A crucial role for dendritic cell (DC) IL-10 in inhibiting successful DC-based immunotherapy: superior antitumor immunity against hepatocellular carcinoma evoked by DC devoid of IL-10.

The dendritic cell (DC)-based tumor immunotherapy has been a new promise of cure for cancer patients, but animal studies and clinical trials have thus far only shown limited success, especially in treating established tumors. Certain immunosuppressive mechanisms triggered by tumor cells or the derivatives are believed to be a major obstacle. We studied the role of DC-derived IL-10 and its negative impact on vaccine efficacy in mouse models. Liver tumor cells were injected via the portal vein, giving rise to disseminated intrahepatic tumors, or s.c. to form solid but extrahepatic tumors. Bone marrow-derived DCs were generated from normal or IL-10-deficient mice and used as the vector to deliver tumor Ags.
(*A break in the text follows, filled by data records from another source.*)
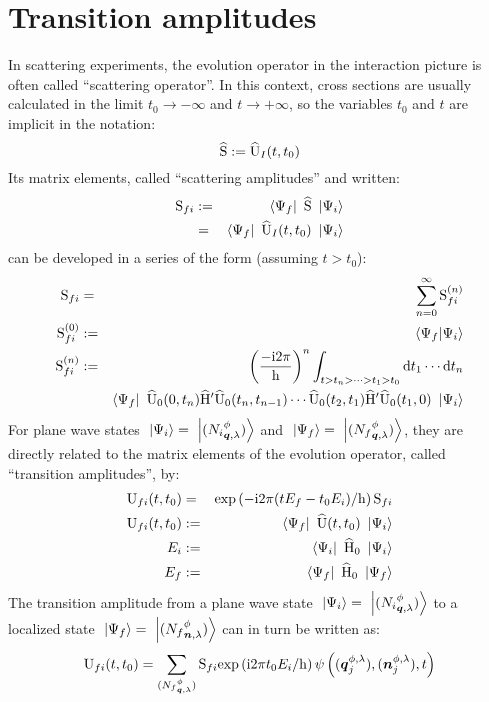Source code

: \section{Transition amplitudes}

In scattering experiments, the evolution operator in the interaction picture is often called ``scattering operator''.
In this context, cross sections are usually calculated in the limit $t_0 \to - \infty$ and $t \to + \infty$, so the variables $t_0$ and $t$ are implicit in the notation:
\begin{equation*}
\Sop \eqdef \UopI t {t_0}
\end{equation*}
Its matrix elements, called ``scattering amplitudes'' and written:
\begin{eqnarray*}
\Sm f i & \eqdef & \bra{\Psi_f} \Sop \ket{\Psi_i} \\
& = & \bra{\Psi_f} \UopI t {t_0} \ket{\Psi_i}
\end{eqnarray*}
can be developed in a series of the form (assuming $t > t_0$):
\begin{eqnarray*}
\Sm f i & = & \sum_{n=0}^\infty \Smn f i n \\
\Smn f i 0 & \eqdef & \braket{\Psi_f}{\Psi_i} \\
\Smn f i n & \eqdef & \left( \frac{-\i 2 \pi} \h \right)^n \int_{t > t_n > \dotsb > t_1 > t_0} \dt_1 \dotsm \dt_n \\
&& \bra{\Psi_f} \UopK 0 {t_n} \Hop' \UopK {t_n} {t_{n-1}} \dotsm \UopK {t_2} {t_1} \Hop' \UopK {t_1} 0 \ket{\Psi_i}
\end{eqnarray*}
For plane wave states $\ket{\Psi_i} = \ket{\bFQ {N_i} \pt \q \sp}$ and $\ket{\Psi_f} = \ket{\bFQ {N_f} \pt \q \sp}$, they are directly related to the matrix elements of the evolution operator, called ``transition amplitudes'', by:
\begin{eqnarray*}
\Um f i t {t_0} & = & \exp{-\i 2 \pi ( t E_f - t_0 E_i ) / \h} \Sm f i \\
\Um f i t {t_0} & \eqdef & \bra{\Psi_f} \Uop t {t_0} \ket{\Psi_i} \\
E_i & \eqdef & \bra{\Psi_i} \Hop_0 \ket{\Psi_i} \\
E_f & \eqdef & \bra{\Psi_f} \Hop_0 \ket{\Psi_f}
\end{eqnarray*}
The transition amplitude from a plane wave state $\ket{\Psi_i} = \ket{\bFQ {N_i} \pt \q \sp}$ to a localized state $\ket{\Psi_f} = \ket{\bFX {N_f} \pt \n \sp}$ can in turn be written as:
\begin{equation*}
\Um f i t {t_0} = \sum_{\bFQ {N_f} \pt \q \sp} \Sm f i \exp{\i 2 \pi t_0 E_i / \h} \psi \left( ( \q^{\pt, \sp}_j ), ( \n^{\pt, \sp}_j ), t \right)
\end{equation*}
We demonstrate here that DCs devoid of IL-10, a potent immunosuppressive cytokine, are superior over conventional DCs in triggering antitumor immunity. The IL-10(-/-)DCs were highly immunogenic, expressed enhanced levels of surface MHC class II molecules, and secreted increased amounts of Th1-related cytokines. By inducing tumor-specific killing and through the establishment of immunological memory, the vaccines delivered by IL-10(-/-)DCs could evoke strong therapeutic and protective immunity against hepatocellular carcinoma in the mouse models. These findings will have great clinical impact once being translated into the treatment of malignant, and potentially infectious, diseases in humans.